Hello everyone, I have been advised by the Sea Life Centre at Bicheno that the ketch 'Enterprise' will be demolished during August this year while the Centre is closed for Maintenance. This appears not-negotable. What a waste of a restorable (even if only on land) vessel. The last of the New Zealand designed square chined vessels for shallow water. I hang my head in shame.

R.I.P. Enterprise.


Russell Pocock wrote on 2008/06/18:

Just thought I may make a comment or two regarding the "Enterprise".

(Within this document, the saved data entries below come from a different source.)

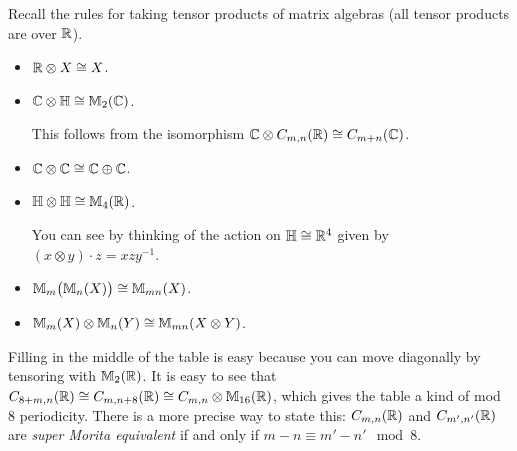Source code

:  Recall the rules for taking tensor products of matrix algebras (all tensor products are
 over $\mathbb{R}$).
 \begin{itemize}
   \item $\mathbb{R}\otimes X \cong X$.

   \item $\mathbb{C}\otimes \mathbb{H} \cong \mathbb{M}_2(\mathbb{C})$.

   This follows from the isomorphism $\mathbb{C}\otimes C_{m,n}(\mathbb{R})\cong C_{m+n}(\mathbb{C})$.

   \item $\mathbb{C}\otimes \mathbb{C}\cong \mathbb{C}\oplus \mathbb{C}$.

   \item $\mathbb{H}\otimes \mathbb{H} \cong \mathbb{M}_4(\mathbb{R})$.

   You can see by thinking of the action on
   $\mathbb{H}\cong \mathbb{R}^4$ given by $(x\otimes y)\cdot z = xzy^{-1}$.

   \item $\mathbb{M}_m\bigl(\mathbb{M}_n(X)\bigr) \cong \mathbb{M}_{mn}(X)$.
   \item $\mathbb{M}_m(X)\otimes \mathbb{M}_n(Y) \cong \mathbb{M}_{mn}(X\otimes Y)$.
 \end{itemize}

 Filling in the middle of the table is easy because you can move diagonally by tensoring
 with $\mathbb{M}_2(\mathbb{R})$. It is easy to see that $C_{8+m,n}(\mathbb{R})\cong C_{m,n+8}(\mathbb{R}) \cong
 C_{m,n}\otimes \mathbb{M}_{16}(\mathbb{R})$, which gives the table a kind of mod 8 periodicity. There
 is a more precise way to state this: $C_{m,n}(\mathbb{R})$ and $C_{m',n'}(\mathbb{R})$ are \emph{super
 Morita equivalent} if and only if $m-n\equiv m'-n'\mod
 8$.

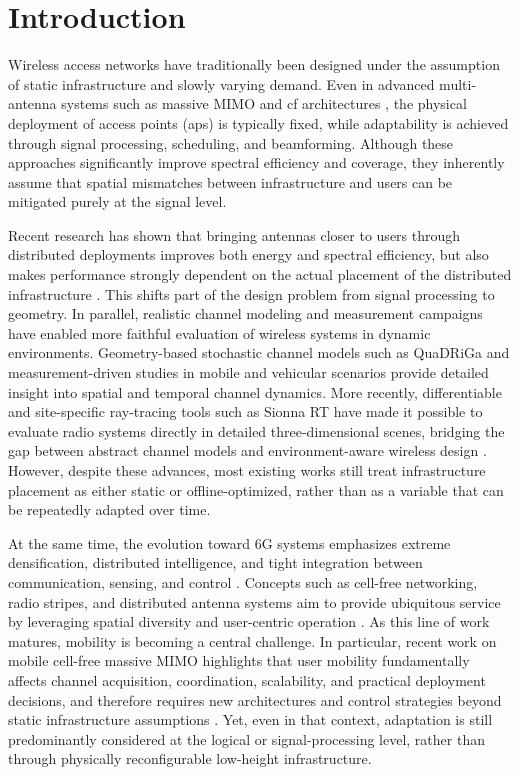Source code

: \section{Introduction}

Wireless access networks have traditionally been designed under the assumption of static infrastructure and slowly varying demand. Even in advanced multi-antenna systems such as massive MIMO \cite{fundamentalsmimo,mimofornextgen} and \gls{cf} architectures \cite{Interdonato_Bjornson_Quoc_Ngo_Frenger_Larsson_2019,cellfreemimobook}, the physical deployment of access points (\glspl{ap}) is typically fixed, while adaptability is achieved through signal processing, scheduling, and beamforming. Although these approaches significantly improve spectral efficiency and coverage, they inherently assume that spatial mismatches between infrastructure and users can be mitigated purely at the signal level.

Recent research has shown that bringing antennas closer to users through distributed deployments improves both energy and spectral efficiency, but also makes performance strongly dependent on the actual placement of the distributed infrastructure \cite{9645048,loschenbrand_towards_2022,zhu2022applacement}. This shifts part of the design problem from signal processing to geometry. In parallel, realistic channel modeling and measurement campaigns have enabled more faithful evaluation of wireless systems in dynamic environments. Geometry-based stochastic channel models such as QuaDRiGa \cite{6758357} and measurement-driven studies in mobile and vehicular scenarios \cite{6981979,8809274,8963325} provide detailed insight into spatial and temporal channel dynamics. More recently, differentiable and site-specific ray-tracing tools such as Sionna RT have made it possible to evaluate radio systems directly in detailed three-dimensional scenes, bridging the gap between abstract channel models and environment-aware wireless design \cite{sionna_rt_2023}. However, despite these advances, most existing works still treat infrastructure placement as either static or offline-optimized, rather than as a variable that can be repeatedly adapted over time.

At the same time, the evolution toward 6G systems emphasizes extreme densification, distributed intelligence, and tight integration between communication, sensing, and control \cite{8869705,9390169,9397776}. Concepts such as cell-free networking, radio stripes, and distributed antenna systems aim to provide ubiquitous service by leveraging spatial diversity and user-centric operation \cite{9145164,Forenza_Perlman_2015}. As this line of work matures, mobility is becoming a central challenge. In particular, recent work on mobile cell-free massive MIMO highlights that user mobility fundamentally affects channel acquisition, coordination, scalability, and practical deployment decisions, and therefore requires new architectures and control strategies beyond static infrastructure assumptions \cite{zheng2024mobilecfmimo}. Yet, even in that context, adaptation is still predominantly considered at the logical or signal-processing level, rather than through physically reconfigurable low-height infrastructure.

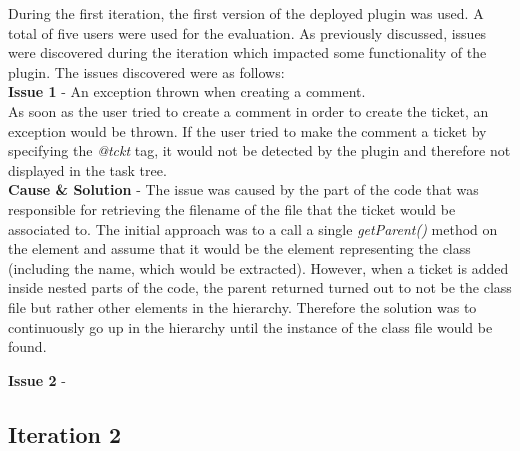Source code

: \documentclass{4thYearProject}
\begin{document}
During the first iteration, the first version of the deployed plugin was used. A total of five users were used for the evaluation. As previously discussed, issues were discovered during the iteration which impacted some functionality of the plugin. 
\newline
The issues discovered were as follows:\\
\newline
\textbf{Issue 1} - An exception thrown when creating a comment.\\
\newline
As soon as the user tried to create a comment in order to create the ticket, an exception would be thrown. If the user tried to make the comment a ticket by specifying the \textit{@tckt} tag, it would not be detected by the plugin and therefore not displayed in the task tree.\\   
\newline
\textbf{Cause \& Solution} - The issue was caused by the part of the code that was responsible for retrieving the filename of the file that the ticket would be associated to. The initial approach was to a call a single \textit{getParent()} method on the element and assume that it would be the element representing the class (including the name, which would be extracted). However, when a ticket is added inside nested parts of the code, the parent returned turned out to not be the class file but rather other elements in the hierarchy. Therefore the solution was to continuously go up in the hierarchy until the instance of the class file would be found. 

\textbf{Issue 2} - %
	

\subsection{Iteration 2}
\end{document}
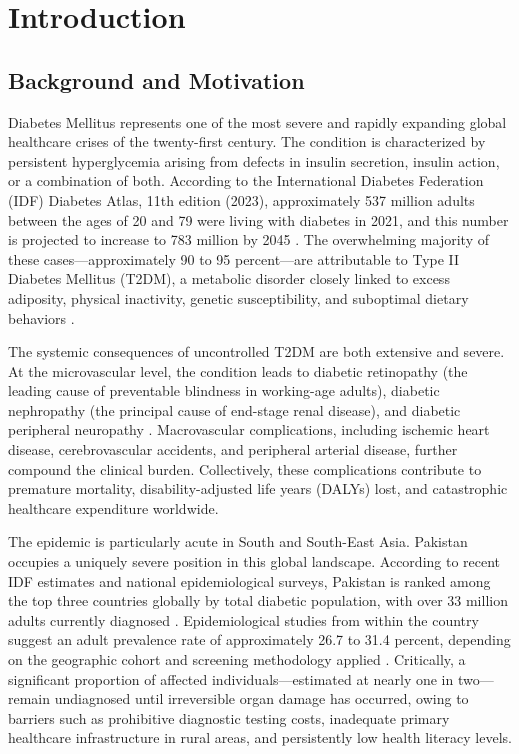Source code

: \documentclass[12pt,a4paper]{report}
\begin{document}
\clearpage
{}

\chapter{Introduction}

\section{Background and Motivation}
Diabetes Mellitus represents one of the most severe and rapidly expanding global healthcare crises of the twenty-first century. The condition is characterized by persistent hyperglycemia arising from defects in insulin secretion, insulin action, or a combination of both. According to the International Diabetes Federation (IDF) Diabetes Atlas, 11th edition (2023), approximately 537 million adults between the ages of 20 and 79 were living with diabetes in 2021, and this number is projected to increase to 783 million by 2045 \cite{idf_atlas_2021}. The overwhelming majority of these cases---approximately 90 to 95 percent---are attributable to Type II Diabetes Mellitus (T2DM), a metabolic disorder closely linked to excess adiposity, physical inactivity, genetic susceptibility, and suboptimal dietary behaviors \cite{who_global_report}.

The systemic consequences of uncontrolled T2DM are both extensive and severe. At the microvascular level, the condition leads to diabetic retinopathy (the leading cause of preventable blindness in working-age adults), diabetic nephropathy (the principal cause of end-stage renal disease), and diabetic peripheral neuropathy \cite{cho_idf_proj}. Macrovascular complications, including ischemic heart disease, cerebrovascular accidents, and peripheral arterial disease, further compound the clinical burden. Collectively, these complications contribute to premature mortality, disability-adjusted life years (DALYs) lost, and catastrophic healthcare expenditure worldwide.

The epidemic is particularly acute in South and South-East Asia. Pakistan occupies a uniquely severe position in this global landscape. According to recent IDF estimates and national epidemiological surveys, Pakistan is ranked among the top three countries globally by total diabetic population, with over 33 million adults currently diagnosed \cite{jpma_pak_diabetes}. Epidemiological studies from within the country suggest an adult prevalence rate of approximately 26.7 to 31.4 percent, depending on the geographic cohort and screening methodology applied \cite{ndi_pak_report}. Critically, a significant proportion of affected individuals---estimated at nearly one in two---remain undiagnosed until irreversible organ damage has occurred, owing to barriers such as prohibitive diagnostic testing costs, inadequate primary healthcare infrastructure in rural areas, and persistently low health literacy levels.
\end{document}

Yes the "Enterprise" was a scow design as were the "Heather Belle". "Opah", "Pengana", "Taynna", and of course the big one "Kermandie" and others. There were many other hull designs as well, such as the "Spray" with here spoon bow and a depth of only 3 ft. 7 ins. In fact which vessel did not have some unique features.

The trading vessels above the waterline were similiar however in sail configuration etc and the "Enterprise" is typical of the early trading vessels and was not an odd one out, as numerous photos of trading vessels in full sail show.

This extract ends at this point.